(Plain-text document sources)
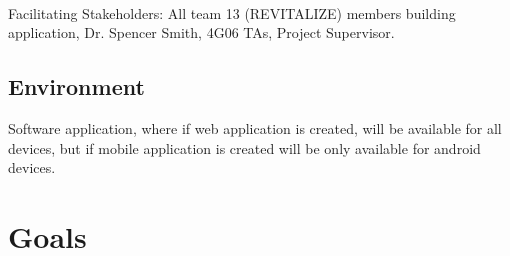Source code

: \documentclass[12pt,letterpaper]{article}
\begin{document}
\noindent
\\
Facilitating Stakeholders: All team 13 (REVITALIZE) members building application, Dr. Spencer Smith, 4G06 TAs, Project Supervisor.

\subsection{Environment}

Software application, where if web application is created, will be available for all devices, but if mobile application is created will be only available for android devices.

\section{Goals}
\end{document}
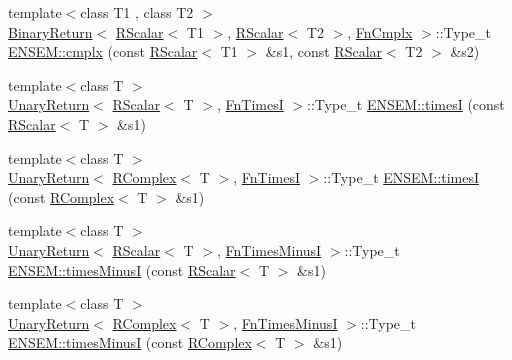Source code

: \begin{DoxyCompactItemize}
\item 
{\footnotesize template$<$class T1 , class T2 $>$ }\\\mbox{\hyperlink{structENSEM_1_1BinaryReturn}{Binary\+Return}}$<$ \mbox{\hyperlink{classENSEM_1_1RScalar}{R\+Scalar}}$<$ T1 $>$, \mbox{\hyperlink{classENSEM_1_1RScalar}{R\+Scalar}}$<$ T2 $>$, \mbox{\hyperlink{structENSEM_1_1FnCmplx}{Fn\+Cmplx}} $>$\+::Type\+\_\+t \mbox{\hyperlink{group__rcomplex_gae6f982df6dd1eba378ad74676dc96bba}{E\+N\+S\+E\+M\+::cmplx}} (const \mbox{\hyperlink{classENSEM_1_1RScalar}{R\+Scalar}}$<$ T1 $>$ \&s1, const \mbox{\hyperlink{classENSEM_1_1RScalar}{R\+Scalar}}$<$ T2 $>$ \&s2)
\item 
{\footnotesize template$<$class T $>$ }\\\mbox{\hyperlink{structENSEM_1_1UnaryReturn}{Unary\+Return}}$<$ \mbox{\hyperlink{classENSEM_1_1RScalar}{R\+Scalar}}$<$ T $>$, \mbox{\hyperlink{structENSEM_1_1FnTimesI}{Fn\+TimesI}} $>$\+::Type\+\_\+t \mbox{\hyperlink{group__rcomplex_ga1741ab434937b21a3f54881161f429aa}{E\+N\+S\+E\+M\+::timesI}} (const \mbox{\hyperlink{classENSEM_1_1RScalar}{R\+Scalar}}$<$ T $>$ \&s1)
\item 
{\footnotesize template$<$class T $>$ }\\\mbox{\hyperlink{structENSEM_1_1UnaryReturn}{Unary\+Return}}$<$ \mbox{\hyperlink{classENSEM_1_1RComplex}{R\+Complex}}$<$ T $>$, \mbox{\hyperlink{structENSEM_1_1FnTimesI}{Fn\+TimesI}} $>$\+::Type\+\_\+t \mbox{\hyperlink{group__rcomplex_gaf442aefeacd8aece996f6a9d9028d72e}{E\+N\+S\+E\+M\+::timesI}} (const \mbox{\hyperlink{classENSEM_1_1RComplex}{R\+Complex}}$<$ T $>$ \&s1)
\item 
{\footnotesize template$<$class T $>$ }\\\mbox{\hyperlink{structENSEM_1_1UnaryReturn}{Unary\+Return}}$<$ \mbox{\hyperlink{classENSEM_1_1RScalar}{R\+Scalar}}$<$ T $>$, \mbox{\hyperlink{structENSEM_1_1FnTimesMinusI}{Fn\+Times\+MinusI}} $>$\+::Type\+\_\+t \mbox{\hyperlink{group__rcomplex_gaf58bc5b02a5a7fed1251f5ad0f33325a}{E\+N\+S\+E\+M\+::times\+MinusI}} (const \mbox{\hyperlink{classENSEM_1_1RScalar}{R\+Scalar}}$<$ T $>$ \&s1)
\item 
{\footnotesize template$<$class T $>$ }\\\mbox{\hyperlink{structENSEM_1_1UnaryReturn}{Unary\+Return}}$<$ \mbox{\hyperlink{classENSEM_1_1RComplex}{R\+Complex}}$<$ T $>$, \mbox{\hyperlink{structENSEM_1_1FnTimesMinusI}{Fn\+Times\+MinusI}} $>$\+::Type\+\_\+t \mbox{\hyperlink{group__rcomplex_ga630dbd8479e9fe488cbf493531594f06}{E\+N\+S\+E\+M\+::times\+MinusI}} (const \mbox{\hyperlink{classENSEM_1_1RComplex}{R\+Complex}}$<$ T $>$ \&s1)

\end{DoxyCompactItemize}
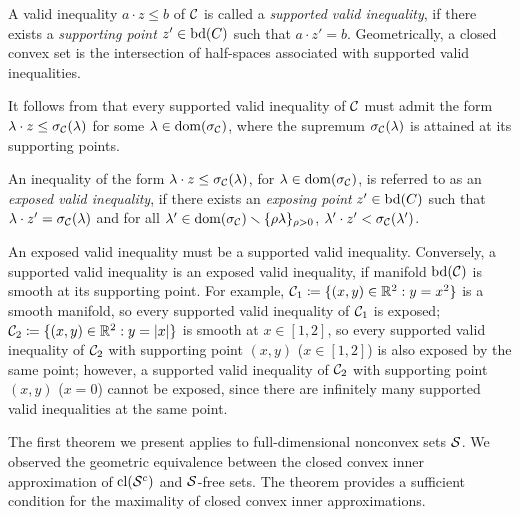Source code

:  A valid inequality $a \cdot z \le b$ of $\mathcal C$ is  called a \emph{supported valid inequality}, if there exists a \emph{supporting point} $z' \in \operatorname{bd}(C)$ such that \(a \cdot z' =  b\).  Geometrically, a closed convex set is the intersection of half-spaces associated with supported valid inequalities.


 \begin{observation}
  It follows from  that every supported valid inequality of $\mathcal C$ must admit the form $\lambda \cdot z\le \sigma_{\mathcal C}(\lambda)$  for some $\lambda \in \operatorname{dom}(\sigma_{\mathcal C})$, where the supremum  $\sigma_{\mathcal C}(\lambda)$ is attained at its supporting points.
 \end{observation}

An inequality of the form $\lambda \cdot z \leq \sigma_{\mathcal C}(\lambda)$, for $\lambda \in \operatorname{dom}(\sigma_{\mathcal C})$, is referred to as an \emph{exposed valid inequality}, if there exists an \emph{exposing point} $z' \in \operatorname{bd}(C)$ such that $\lambda \cdot z' = \sigma_{\mathcal C}(\lambda)$ and  for all \({\lambda'} \in \operatorname{dom}(\sigma_\mathcal C) \smallsetminus\{{\rho\lambda}\}_{\rho > 0}\), \({\lambda'}\cdot z' < \sigma_{\mathcal C}(\lambda')\).
 
  \begin{observation}
  \label{obs.1}
An exposed valid inequality must be a supported valid inequality. Conversely, a supported valid inequality  is  an exposed valid inequality, if manifold $\operatorname{bd}(\mathcal C)$ is smooth at its supporting point.  For example, $\mathcal C_1\coloneqq\{(x,y) \in \mathbb R^2: y = x^2\}$ is a smooth manifold, so every supported valid inequality of $\mathcal C_1$ is exposed; $\mathcal C_2\coloneqq\{(x,y) \in \mathbb R^2: y = |x|\}$ is smooth at $x \in [1,2]$, so every supported valid inequality of $\mathcal C_2$ with supporting point $(x,y)$ ($x \in [1,2]$)  is  also exposed by the same point; however,  a supported valid inequality of $\mathcal C_2$ with supporting point $(x,y)$ ($x = 0$)  cannot be exposed, since there are infinitely many  supported valid inequalities at the same point.
 \end{observation}
 

The first theorem we present applies to full-dimensional nonconvex sets $\mathcal S$. We observed the geometric equivalence between the closed convex inner approximation of $\operatorname{cl}(\mathcal S^c)$ and $\mathcal S$-free sets. The theorem provides a sufficient condition for the maximality of closed convex inner approximations.


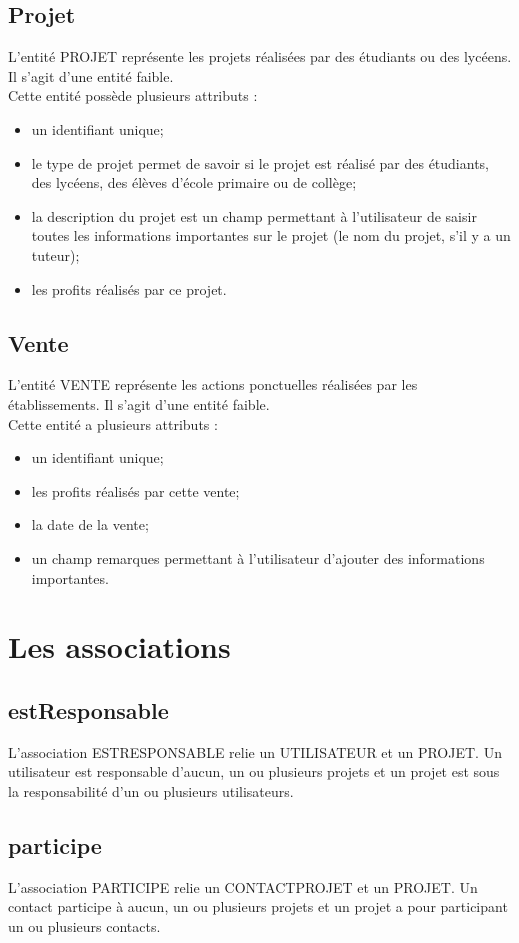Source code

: \documentclass[asi, sansVersion]{picInsa}
\begin{document}
\subsection*{Projet}
L'entité PROJET représente les projets réalisées par des étudiants ou des lycéens. Il s'agit d'une entité faible.\\
Cette entité possède plusieurs attributs : 
\begin{itemize}
\item un identifiant unique;
\item  le type de projet permet de savoir si le projet est réalisé par des étudiants, des lycéens, des élèves d'école primaire ou de collège; 
\item la description du projet est un champ permettant à l'utilisateur de saisir toutes les informations importantes sur le projet (le nom du projet, s'il y a un tuteur);
\item les profits réalisés par ce projet.
\end{itemize}

\subsection*{Vente}
L'entité VENTE représente les actions ponctuelles réalisées par les établissements. Il s'agit d'une entité faible.\\ 
Cette entité a plusieurs attributs : 
\begin{itemize}
\item un identifiant unique; 
\item les profits réalisés par cette vente;
\item la date de la vente;
\item un champ remarques permettant à l'utilisateur d'ajouter des informations importantes. 
\end{itemize}
\section{Les associations}

\subsection*{estResponsable}
L'association ESTRESPONSABLE relie un UTILISATEUR et un PROJET. Un utilisateur est responsable d'aucun, un ou plusieurs projets et un projet est sous la responsabilité d'un ou plusieurs utilisateurs.

\subsection*{participe}
L'association PARTICIPE relie un CONTACTPROJET et un PROJET. Un contact participe à aucun, un ou plusieurs projets et un projet a pour participant un ou plusieurs contacts.
\end{document}

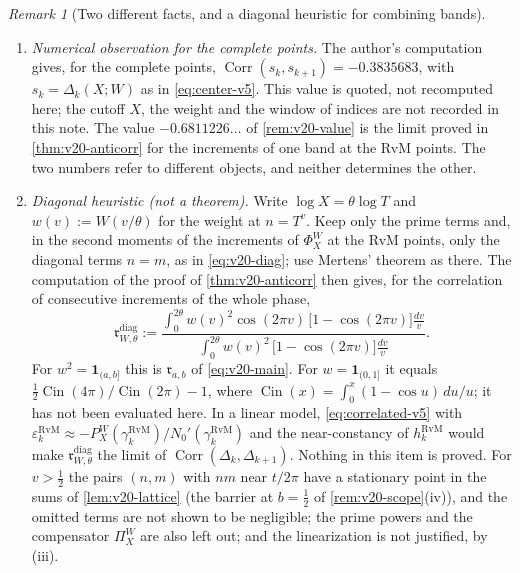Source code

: \documentclass[11pt,a4paper]{article}
\numberwithin{equation}{section}
\theoremstyle{definition}
\theoremstyle{remark}
\newtheorem{remark}[theorem]{Remark}
\newcommand{\ind}{\mathbf 1}
\begin{document}
\begin{remark}[Two different facts, and a diagonal heuristic for combining bands]\label{rem:v21-two-facts}
\begin{enumerate}[label=(\roman*),leftmargin=*]
\item \emph{Numerical observation for the complete points.} The author's computation gives, for the complete points, $\operatorname{Corr}(s_k,s_{k+1})=-0.3835683$, with $s_k=\Delta_k(X;W)$ as in \eqref{eq:center-v5}. This value is quoted, not recomputed here; the cutoff $X$, the weight and the window of indices are not recorded in this note. The value $-0.6811226\ldots$ of \cref{rem:v20-value} is the limit proved in \cref{thm:v20-anticorr} for the increments of one band at the RvM points. The two numbers refer to different objects, and neither determines the other.
\item \emph{Diagonal heuristic (not a theorem).} Write $\log X=\theta\log T$ and $w(v):=W(v/\theta)$ for the weight at $n=T^v$. Keep only the prime terms and, in the second moments of the increments of $\Phi_X^W$ at the RvM points, only the diagonal terms $n=m$, as in \eqref{eq:v20-diag}; use Mertens' theorem as there. The computation of the proof of \cref{thm:v20-anticorr} then gives, for the correlation of consecutive increments of the whole phase,
\begin{equation}\label{eq:v21-diag}
 \mathfrak r^{\mathrm{diag}}_{W,\theta}:=\frac{\displaystyle\int_0^{2\theta}w(v)^2\cos(2\pi v)\,\bigl[1-\cos(2\pi v)\bigr]\frac{dv}v}
 {\displaystyle\int_0^{2\theta}w(v)^2\,\bigl[1-\cos(2\pi v)\bigr]\frac{dv}v}.
\end{equation}
For $w^2=\ind_{(a,b]}$ this is $\mathfrak r_{a,b}$ of \eqref{eq:v20-main}. For $w=\ind_{(0,1]}$ it equals $\tfrac12\operatorname{Cin}(4\pi)/\operatorname{Cin}(2\pi)-1$, where $\operatorname{Cin}(x)=\int_0^x(1-\cos u)\,du/u$; it has not been evaluated here. In a linear model, \eqref{eq:correlated-v5} with $\varepsilon_k^{\mathrm{RvM}}\approx-P_X^W(\gamma_k^{\mathrm{RvM}})/N_0'(\gamma_k^{\mathrm{RvM}})$ and the near-constancy of $h_k^{\mathrm{RvM}}$ would make $\mathfrak r^{\mathrm{diag}}_{W,\theta}$ the limit of $\operatorname{Corr}(\Delta_k,\Delta_{k+1})$. Nothing in this item is proved. For $v>\tfrac12$ the pairs $(n,m)$ with $nm$ near $t/2\pi$ have a stationary point in the sums of \cref{lem:v20-lattice} (the barrier at $b=\frac12$ of \cref{rem:v20-scope}(iv)), and the omitted terms are not shown to be negligible; the prime powers and the compensator $\Pi_X^W$ are also left out; and the linearization is not justified, by (iii).

\end{enumerate}
\end{remark}
\end{document}
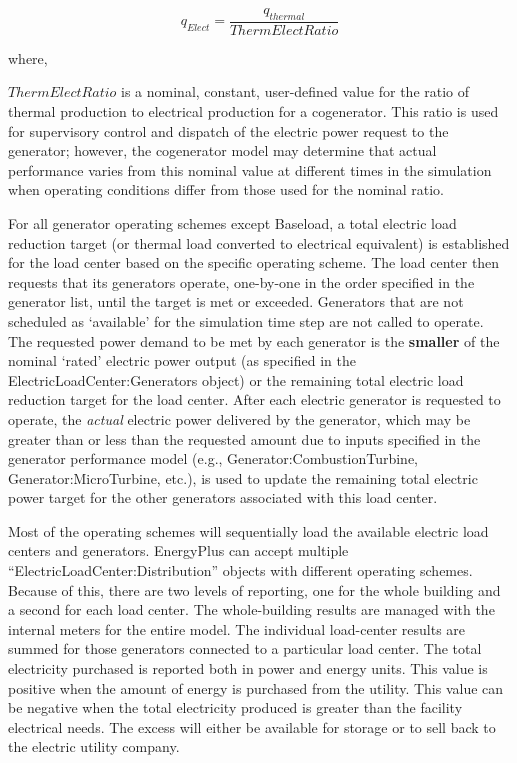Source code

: \begin{equation}
{q_{Elect}} = \frac{{{q_{thermal}}}}{{ThermElectRatio}}
\end{equation}

where,

$ThermElectRatio$ is a nominal, constant, user-defined value for the ratio of thermal production to electrical production for a cogenerator. This ratio is used for supervisory control and dispatch of the electric power request to the generator; however, the cogenerator model may determine that actual performance varies from this nominal value at different times in the simulation when operating conditions differ from those used for the nominal ratio.

For all generator operating schemes except Baseload, a total electric load reduction target (or thermal load converted to electrical equivalent) is established for the load center based on the specific operating scheme. The load center then requests that its generators operate, one-by-one in the order specified in the generator list, until the target is met or exceeded. Generators that are not scheduled as ‘available’ for the simulation time step are not called to operate. The requested power demand to be met by each generator is the \textbf{smaller} of the nominal ‘rated’ electric power output (as specified in the ElectricLoadCenter:Generators object) or the remaining total electric load reduction target for the load center. After each electric generator is requested to operate, the \emph{actual} electric power delivered by the generator, which may be greater than or less than the requested amount due to inputs specified in the generator performance model (e.g., Generator:CombustionTurbine, Generator:MicroTurbine, etc.), is used to update the remaining total electric power target for the other generators associated with this load center.

Most of the operating schemes will sequentially load the available electric load centers and generators. EnergyPlus can accept multiple “ElectricLoadCenter:Distribution” objects with different operating schemes. Because of this, there are two levels of reporting, one for the whole building and a second for each load center. The whole-building results are managed with the internal meters for the entire model. The individual load-center results are summed for those generators connected to a particular load center. The total electricity purchased is reported both in power and energy units. This value is positive when the amount of energy is purchased from the utility. This value can be negative when the total electricity produced is greater than the facility electrical needs. The excess will either be available for storage or to sell back to the electric utility company.

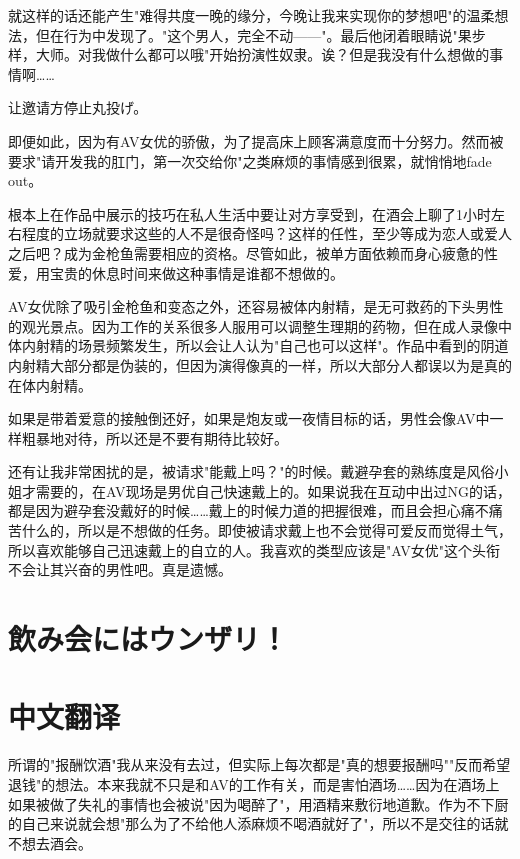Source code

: \documentclass[12pt,UTF8]{ctexbook}
\begin{document}
就这样的话还能产生"难得共度一晚的缘分，今晚让我来实现你的梦想吧"的温柔想法，但在行为中发现了。"这个男人，完全不动——"。最后他闭着眼睛说"果步样，大师。对我做什么都可以哦"开始扮演性奴隶。诶？但是我没有什么想做的事情啊……

让邀请方停止丸投げ。

即便如此，因为有AV女优的骄傲，为了提高床上顾客满意度而十分努力。然而被要求"请开发我的肛门，第一次交给你"之类麻烦的事情感到很累，就悄悄地fade out。

根本上在作品中展示的技巧在私人生活中要让对方享受到，在酒会上聊了1小时左右程度的立场就要求这些的人不是很奇怪吗？这样的任性，至少等成为恋人或爱人之后吧？成为金枪鱼需要相应的资格。尽管如此，被单方面依赖而身心疲惫的性爱，用宝贵的休息时间来做这种事情是谁都不想做的。

AV女优除了吸引金枪鱼和变态之外，还容易被体内射精，是无可救药的下头男性的观光景点。因为工作的关系很多人服用可以调整生理期的药物，但在成人录像中体内射精的场景频繁发生，所以会让人认为"自己也可以这样"。作品中看到的阴道内射精大部分都是伪装的，但因为演得像真的一样，所以大部分人都误以为是真的在体内射精。

如果是带着爱意的接触倒还好，如果是炮友或一夜情目标的话，男性会像AV中一样粗暴地对待，所以还是不要有期待比较好。

还有让我非常困扰的是，被请求"能戴上吗？"的时候。戴避孕套的熟练度是风俗小姐才需要的，在AV现场是男优自己快速戴上的。如果说我在互动中出过NG的话，都是因为避孕套没戴好的时候……戴上的时候力道的把握很难，而且会担心痛不痛苦什么的，所以是不想做的任务。即使被请求戴上也不会觉得可爱反而觉得土气，所以喜欢能够自己迅速戴上的自立的人。我喜欢的类型应该是"AV女优"这个头衔不会让其兴奋的男性吧。真是遗憾。

\switchcolumn

\section{飲み会にはウンザリ！}

\switchcolumn

\section*{中文翻译}

所谓的"报酬饮酒"我从来没有去过，但实际上每次都是"真的想要报酬吗""反而希望退钱"的想法。本来我就不只是和AV的工作有关，而是害怕酒场……因为在酒场上如果被做了失礼的事情也会被说"因为喝醉了"，用酒精来敷衍地道歉。作为不下厨的自己来说就会想"那么为了不给他人添麻烦不喝酒就好了"，所以不是交往的话就不想去酒会。
\end{document}
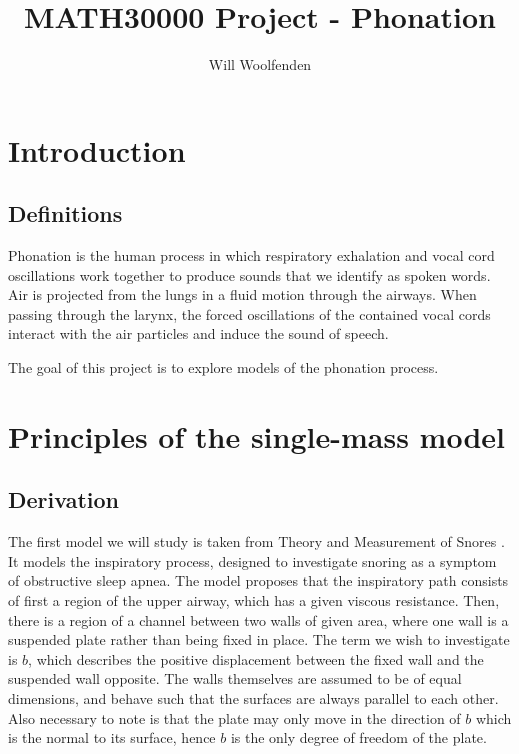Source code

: \documentclass{article}
\title{MATH30000 Project - Phonation}
\author{Will Woolfenden}
\begin{document}
\maketitle

\section{Introduction}

\subsection{Definitions}

Phonation is the human process in which respiratory exhalation and vocal cord oscillations work together to produce sounds that we identify as spoken words.
Air is projected from the lungs in a fluid motion through the airways.
When passing through the larynx, the forced oscillations of the contained vocal cords interact with the air particles and induce the sound of speech.

The goal of this project is to explore models of the phonation process.



\section{Principles of the single-mass model}

\subsection{Derivation}

The first model we will study is taken from Theory and Measurement of Snores \cite{gavriely_jensen_1993}.
It models the inspiratory process, designed to investigate snoring as a symptom of obstructive sleep apnea.
The model proposes that the inspiratory path consists of first a region of the upper airway,
which has a given viscous resistance.
Then, there is a region of a channel between two walls of given area, where one wall is a suspended plate rather than being fixed in place.
The term we wish to investigate is $b$, which describes the positive displacement between the fixed wall and the suspended wall opposite. 
The walls themselves are assumed to be of equal dimensions, and behave such that the surfaces are always parallel to each other.
Also necessary to note is that the plate may only move in the direction of $b$ which is the normal to its surface,
hence $b$ is the only degree of freedom of the plate.
\end{document}
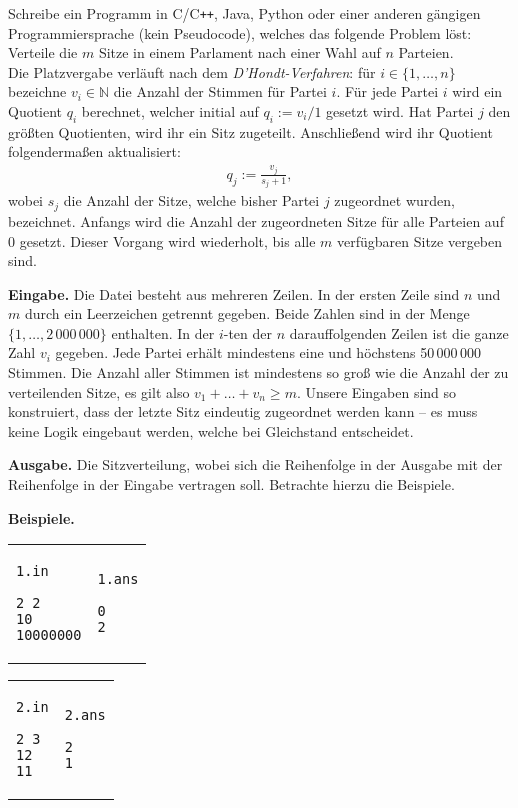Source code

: \documentclass{uebung_cs}
\begin{document}
Schreibe ein Programm in C/C\texttt{++}, Java, Python oder einer anderen gängigen Programmiersprache (kein Pseudocode), welches das folgende Problem löst: 
Verteile die $m$ Sitze in einem Parlament nach einer Wahl auf $n$ Parteien.\\[0.25cm]
Die Platzvergabe verläuft nach dem \emph{D'Hondt-Verfahren}:
für $i \in \{1, \dots, n\}$ bezeichne $v_i \in \mathbb N$ die Anzahl der Stimmen für Partei $i$.
Für jede Partei $i$ wird ein Quotient $q_i$ berechnet, welcher initial auf $q_i := v_i/1$ gesetzt wird.
Hat Partei $j$ den größten Quotienten, wird ihr ein Sitz zugeteilt.
Anschließend wird ihr Quotient folgendermaßen aktualisiert:
\begin{align*}
    q_j := \frac{v_j}{s_j + 1},
\end{align*}
wobei $s_j$ die Anzahl der Sitze, welche bisher Partei $j$ zugeordnet wurden, bezeichnet.
Anfangs wird die Anzahl der zugeordneten Sitze für alle Parteien auf $0$ gesetzt.
Dieser Vorgang wird wiederholt, bis alle $m$ verfügbaren Sitze vergeben sind.

\textbf{Eingabe.}
Die Datei besteht aus mehreren Zeilen.
In der ersten Zeile sind $n$ und $m$ durch ein Leerzeichen getrennt gegeben.
Beide Zahlen sind in der Menge $\{1, \dots, 2\,000\,000\}$ enthalten.
In der $i$-ten der $n$ darauffolgenden Zeilen ist die ganze Zahl $v_i$ gegeben.
Jede Partei erhält mindestens eine und höchstens 50\,000\,000 Stimmen.
Die Anzahl aller Stimmen ist mindestens so groß wie die Anzahl der zu verteilenden Sitze, es gilt also $v_1 + \dots + v_n \geq m$.
Unsere Eingaben sind so konstruiert, dass der letzte Sitz eindeutig zugeordnet werden kann -- es muss keine Logik eingebaut werden, welche bei Gleichstand entscheidet.

\textbf{Ausgabe.}
Die Sitzverteilung, wobei sich die Reihenfolge in der Ausgabe mit der Reihenfolge in der Eingabe vertragen soll. Betrachte hierzu die Beispiele.

\textbf{Beispiele.}\\
\begin{tabular}{p{}p{}}
\texttt{1.in}
\begin{verbatim}
2 2
10
10000000
\end{verbatim}
&
\texttt{1.ans}
\begin{verbatim}
0
2
\end{verbatim}
\end{tabular}

\begin{tabular}{p{}p{}}
\texttt{2.in}
\begin{verbatim}
2 3
12
11
\end{verbatim}
&
\texttt{2.ans}
\begin{verbatim}
2
1
\end{verbatim}
\end{tabular}
\end{document}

Exercise directions -
Copy from the entries above each line in which the string "application" can be found.

Exercise answer -
Facilitating Stakeholders: All team 13 (REVITALIZE) members building application, Dr. Spencer Smith, 4G06 TAs, Project Supervisor.
Software application, where if web application is created, will be available for all devices, but if mobile application is created will be only available for android devices.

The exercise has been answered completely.